The tax savings are the result of discounts taken by business appraisers on the value of the gift.
The IRS is proposing to disallow these discounts as of Jan. 1, 2017.
Based on many published surveys, selling a non-controlling interest can result in a 30 to 40% (or more) total discount off the value of the company because of the combination of the following two discounts.
These discounts are commonly called Minority (or Control) Discounts and DLOM (Discounts for Lack of Marketability).
A simple example:
Company A is worth $10,000,000 and 100% of the shares are owned by Mr. Smith. Assume he wants to gift 1/3 of the company to his daughter. The appraiser valued the company at $10,000,000 and in her judgment, the gift would warrant a combined Marketability and Control discount of 40%.
On the face of it, a 1/3 interest of a $10,000,000 is $3.3 Million. After application of the 40% discount ($1.32 Million), the value of the gift becomes $1.98 Million. ($3.3 million less $1.32 Million, or $1.98 million).
In the end, Mr.
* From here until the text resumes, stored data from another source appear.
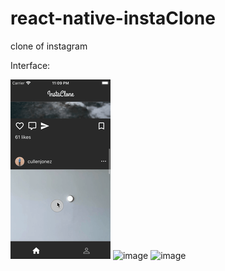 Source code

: # react-native-instaClone
clone of instagram

Interface:

![image](https://github.com/chenghsj/react-native-instaClone/blob/master/IconAnim.gif)
![image](https://github.com/chenghsj/react-native-instaClone/blob/master/ChangingPageAnim.gif)
![image](https://github.com/chenghsj/react-native-instaClone/blob/master/ImageAnim.gif)


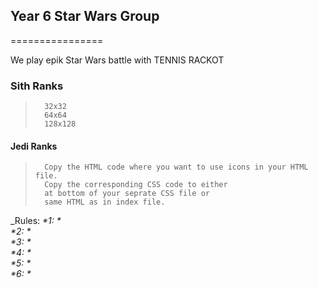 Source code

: ## Year 6 Star Wars Group
================

We play epik Star Wars battle with TENNIS RACKOT




### Sith Ranks 

>		32x32
>		64x64
>		128x128


#### Jedi Ranks
>		Copy the HTML code where you want to use icons in your HTML file. 
>		Copy the corresponding CSS code to either 
>		at bottom of your seprate CSS file or 
>		same HTML as in index file.

_Rules:
_*1: *_<br>
_*2: *_<br>
_*3: *_<br>
_*4: *_<br>
_*5: *_<br>
_*6: *_

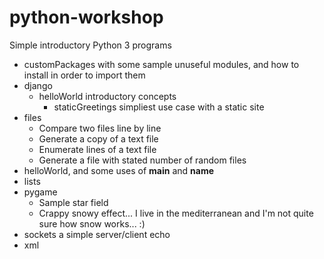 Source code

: # python-workshop

Simple introductory Python 3 programs

* customPackages with some sample unuseful modules, and how to install in order to import them
* django
    - helloWorld introductory concepts
        * staticGreetings simpliest use case with a static site
* files
    - Compare two files line by line
    - Generate a copy of a text file
    - Enumerate lines of a text file
    - Generate a file with stated number of random files
* helloWorld, and some uses of __main__ and __name__
* lists
* pygame
    - Sample star field
    - Crappy snowy effect... I live in the mediterranean and I'm not quite sure how snow works... :)
* sockets a simple server/client echo
* xml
Smith removes $3.3 of value from his taxable estate and pays a Gift Tax on $1.98 million, say roughly 40% or $790,000. The same 1/3 interest, if left in his estate would have incurred a tax of $1.3 Million ($3.3 Million times 40%).
The gift saved his family $510,000 ($1.3 Million less $790,000).
The new IRS proposals to disallow these discounts may take effect on January 1, 2017. You should consult with your estate attorney and other financial advisors ASAP and to have a strategy in place when and if this change occurs.